A melancolia a partir de Lacan pode ser pensada como dor de existir, segundo Carvalho (2014) ao nascer o infans se encontra desamparado frente à linguagem, precisa de um Outro que por meio de seu desejo e significantes possa se identificar para construir sua própria subjetividade. Ao colocar seu desejo esse Outro mostra sua falta, permitindo a partir disso que a criança acredite ser o objeto que irá preenchê-la, e desse modo possa assumir um lugar no desejo do Outro, estabelecendo relação fálica. Esse desejo que vem do Outro é um enigma, no qual o sujeito busca responder com a fantasia “afinal, o que o outro quer de mim?”. Porém, algumas vezes esse Outro não comparece ou não mostra a sua falta, acabando por não cumprir sua função. O que resta ao sujeito? A resposta se resume a dor de existir, a um não lugar, um desamparo total frente à linguagem; resta ao falasser o vazio, uma identificação com o nada o com lugar de dejeto. E toda vez que se

coloca uma situação de desamparo, o sujeito revive a dor de existir e assim por vezes acaba buscando uma saída no suicídio.

[...] Lacan identificou a presença da ‘dor de existir em estado puro’ nos melancólicos [...]. Na melancolia, a dor de existir se transforma em uma existência em dor, alimentada por um culto à pulsão de morte e manifestada por um gozo que muito frequentemente precipita o melancólico num ato suicida. (CARVALHO, 2014, p, 29)

A partir da teoria de Lambotte (1997 apud CARVALHO, 2014) a melancolia tem sua origem num abandono do Outro em um momento fundamental na estruturação do sujeito. O Outro o deserta antes que se possa falar de objeto, fazendo com que haja uma ruptura na constituição do desejo. Esse Outro se apresenta como todo potente, não colocando sua falta para o sujeito e assim não oferece um lugar no desejo para ele. Isso acaba por impossibilitar uma identificação narcísica, acarretando em um buraco no eu, uma ferida narcísica, pois não basta que o Outro seja faltante, ele precisa colocar essa falta para o sujeito. Diante do espelho, que é o olhar do Outro, o melancólico vê um ideal do eu extremamente rígido e que por não conseguir corresponder, vai procurar encontrar em objetos um ideal encarnado. Desse modo, sempre que o melancólico elege um objeto como amoroso é numa condição de ideal do eu, e para tanto impossível de ser atendida. Diante da perda do objeto de amor, depara-se com um buraco no seu eu, reeditando a deserção. O melancólico acaba por se dar conta que não tem como preencher a falta do Outro, pois não há nada que possa oferecer. Por isso, acaba por se colocar como objeto de gozo, um gozo de morte e dessa posição pode vir a precipitar-se num ato suicida.
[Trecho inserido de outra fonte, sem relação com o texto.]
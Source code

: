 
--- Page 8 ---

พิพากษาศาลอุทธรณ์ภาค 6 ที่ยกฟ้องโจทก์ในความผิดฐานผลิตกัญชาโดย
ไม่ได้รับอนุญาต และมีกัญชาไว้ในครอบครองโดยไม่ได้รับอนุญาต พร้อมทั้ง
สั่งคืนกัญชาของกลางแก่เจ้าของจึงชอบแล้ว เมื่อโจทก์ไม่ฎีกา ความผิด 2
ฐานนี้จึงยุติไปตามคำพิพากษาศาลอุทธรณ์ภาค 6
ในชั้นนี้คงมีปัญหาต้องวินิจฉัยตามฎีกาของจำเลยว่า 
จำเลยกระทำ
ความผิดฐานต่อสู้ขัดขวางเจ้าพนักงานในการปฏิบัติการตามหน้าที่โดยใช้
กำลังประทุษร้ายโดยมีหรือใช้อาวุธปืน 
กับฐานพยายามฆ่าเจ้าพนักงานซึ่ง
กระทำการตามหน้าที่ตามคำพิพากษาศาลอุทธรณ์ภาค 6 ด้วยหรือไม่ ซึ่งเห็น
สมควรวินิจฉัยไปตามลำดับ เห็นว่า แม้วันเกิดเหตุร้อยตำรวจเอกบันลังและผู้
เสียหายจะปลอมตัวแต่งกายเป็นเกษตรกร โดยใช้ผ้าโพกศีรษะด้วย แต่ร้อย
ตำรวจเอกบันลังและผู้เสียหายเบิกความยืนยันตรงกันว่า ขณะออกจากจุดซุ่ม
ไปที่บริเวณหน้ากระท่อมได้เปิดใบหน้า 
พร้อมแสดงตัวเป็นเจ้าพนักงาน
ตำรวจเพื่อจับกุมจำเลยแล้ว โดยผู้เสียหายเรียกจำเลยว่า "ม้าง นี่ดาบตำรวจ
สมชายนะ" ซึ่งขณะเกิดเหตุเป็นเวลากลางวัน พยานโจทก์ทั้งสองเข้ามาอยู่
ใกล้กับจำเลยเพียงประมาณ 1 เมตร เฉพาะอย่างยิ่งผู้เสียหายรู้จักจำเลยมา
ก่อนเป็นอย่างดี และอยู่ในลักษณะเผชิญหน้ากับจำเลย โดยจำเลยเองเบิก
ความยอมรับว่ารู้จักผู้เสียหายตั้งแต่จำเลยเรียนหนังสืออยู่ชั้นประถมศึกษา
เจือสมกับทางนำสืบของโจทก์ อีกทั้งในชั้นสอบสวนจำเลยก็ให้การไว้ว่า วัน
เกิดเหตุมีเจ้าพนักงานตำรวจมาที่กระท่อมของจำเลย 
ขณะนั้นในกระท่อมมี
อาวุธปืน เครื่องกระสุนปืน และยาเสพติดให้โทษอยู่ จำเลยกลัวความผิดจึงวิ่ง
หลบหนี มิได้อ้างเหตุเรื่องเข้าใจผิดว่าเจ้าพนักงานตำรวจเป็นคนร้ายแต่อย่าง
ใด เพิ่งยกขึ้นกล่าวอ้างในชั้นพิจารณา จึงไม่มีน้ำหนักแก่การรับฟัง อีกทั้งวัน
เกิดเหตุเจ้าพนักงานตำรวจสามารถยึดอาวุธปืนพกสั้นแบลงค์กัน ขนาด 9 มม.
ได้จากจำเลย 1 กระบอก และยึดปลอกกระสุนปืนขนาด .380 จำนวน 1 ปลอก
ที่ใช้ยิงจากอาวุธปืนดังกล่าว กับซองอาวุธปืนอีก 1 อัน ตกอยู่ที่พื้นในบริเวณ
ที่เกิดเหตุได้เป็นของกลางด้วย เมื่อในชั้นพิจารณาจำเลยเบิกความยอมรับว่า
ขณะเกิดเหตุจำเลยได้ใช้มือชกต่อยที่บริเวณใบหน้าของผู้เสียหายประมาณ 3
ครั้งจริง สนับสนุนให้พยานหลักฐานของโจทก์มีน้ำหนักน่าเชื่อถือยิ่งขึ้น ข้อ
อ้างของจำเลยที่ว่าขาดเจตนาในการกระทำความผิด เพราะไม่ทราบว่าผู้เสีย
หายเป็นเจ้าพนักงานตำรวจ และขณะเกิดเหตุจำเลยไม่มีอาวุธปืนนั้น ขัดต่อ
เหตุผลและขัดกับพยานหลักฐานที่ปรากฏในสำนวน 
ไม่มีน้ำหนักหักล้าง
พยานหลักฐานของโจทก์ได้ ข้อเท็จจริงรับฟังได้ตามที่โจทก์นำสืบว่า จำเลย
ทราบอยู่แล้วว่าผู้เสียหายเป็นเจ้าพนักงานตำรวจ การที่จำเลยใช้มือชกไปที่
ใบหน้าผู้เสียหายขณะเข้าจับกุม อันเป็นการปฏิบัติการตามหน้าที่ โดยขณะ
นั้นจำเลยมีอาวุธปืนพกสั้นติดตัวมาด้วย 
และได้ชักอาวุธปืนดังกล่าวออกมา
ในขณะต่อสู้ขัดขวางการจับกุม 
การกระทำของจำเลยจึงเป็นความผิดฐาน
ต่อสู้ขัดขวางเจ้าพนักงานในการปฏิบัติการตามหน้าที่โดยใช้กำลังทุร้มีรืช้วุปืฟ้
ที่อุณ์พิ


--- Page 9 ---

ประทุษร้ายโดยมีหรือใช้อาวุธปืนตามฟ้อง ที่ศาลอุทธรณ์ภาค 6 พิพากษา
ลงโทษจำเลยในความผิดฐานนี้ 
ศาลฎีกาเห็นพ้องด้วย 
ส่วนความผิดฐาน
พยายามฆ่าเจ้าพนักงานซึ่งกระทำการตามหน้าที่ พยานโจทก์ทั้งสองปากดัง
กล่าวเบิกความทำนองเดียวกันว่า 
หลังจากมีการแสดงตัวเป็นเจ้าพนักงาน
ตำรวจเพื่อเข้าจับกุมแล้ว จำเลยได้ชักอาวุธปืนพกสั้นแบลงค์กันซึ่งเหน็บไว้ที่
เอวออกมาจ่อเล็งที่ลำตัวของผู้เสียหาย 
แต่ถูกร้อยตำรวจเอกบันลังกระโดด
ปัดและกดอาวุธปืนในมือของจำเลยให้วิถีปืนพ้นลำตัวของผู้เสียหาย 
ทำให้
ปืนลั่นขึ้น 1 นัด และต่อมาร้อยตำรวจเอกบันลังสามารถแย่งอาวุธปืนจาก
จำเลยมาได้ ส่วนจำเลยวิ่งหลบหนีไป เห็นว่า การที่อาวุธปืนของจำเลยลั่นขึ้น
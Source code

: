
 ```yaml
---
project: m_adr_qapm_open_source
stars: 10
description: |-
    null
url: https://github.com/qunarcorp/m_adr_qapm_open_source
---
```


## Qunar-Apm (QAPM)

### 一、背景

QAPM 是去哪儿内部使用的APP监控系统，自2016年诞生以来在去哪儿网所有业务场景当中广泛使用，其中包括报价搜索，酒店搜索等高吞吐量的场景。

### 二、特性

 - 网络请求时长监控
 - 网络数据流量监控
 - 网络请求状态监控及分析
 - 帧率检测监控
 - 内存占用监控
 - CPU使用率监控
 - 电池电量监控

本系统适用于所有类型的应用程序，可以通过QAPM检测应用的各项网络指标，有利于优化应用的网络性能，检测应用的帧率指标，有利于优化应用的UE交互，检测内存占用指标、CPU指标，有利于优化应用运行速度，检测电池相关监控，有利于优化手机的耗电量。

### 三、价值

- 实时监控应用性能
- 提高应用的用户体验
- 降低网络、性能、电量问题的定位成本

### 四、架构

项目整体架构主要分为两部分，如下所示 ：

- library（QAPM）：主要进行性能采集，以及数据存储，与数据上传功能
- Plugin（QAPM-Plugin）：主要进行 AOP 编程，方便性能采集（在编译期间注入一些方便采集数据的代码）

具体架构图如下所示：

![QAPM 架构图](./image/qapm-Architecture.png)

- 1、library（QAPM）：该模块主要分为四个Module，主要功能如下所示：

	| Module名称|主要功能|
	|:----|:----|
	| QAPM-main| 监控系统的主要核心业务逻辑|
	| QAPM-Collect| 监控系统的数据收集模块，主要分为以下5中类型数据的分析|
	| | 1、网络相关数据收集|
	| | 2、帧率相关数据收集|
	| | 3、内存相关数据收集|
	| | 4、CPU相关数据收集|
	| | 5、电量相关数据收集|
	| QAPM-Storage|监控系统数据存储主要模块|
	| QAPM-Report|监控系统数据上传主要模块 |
A impossibilidade de o sujeito se imaginarizar como objeto do amor do Outro torna a identificação ao nada a base de seu fantasma, tornando o suicídio quase como uma consequência lógica. Assim, o “fazer-se nada”, através do suicídio, vem a ser a concretização de seu destino fantasmático. A identificação ao nada se materializa, então, no ato suicida. (RAMALHO, 2001, p.25)

O que caracteriza o suicídio na melancolia é o fato de geralmente ele ocorrer por passagens ao ato, isto é, da forma mais radical e irreversível. Isso pode ser relacionado à deserção do Outro do melancólico que não colocando a sua falta, compromete a constituição do fantasma pelo sujeito que é uma das maneiras de dar conta do real. Assim, na melancolia a passagem ao ato se realiza a partir do

encontro com o real, que por faltar o recurso da fantasia pode-se tornar insuportável para o sujeito, lhe restando como último recurso o suicídio.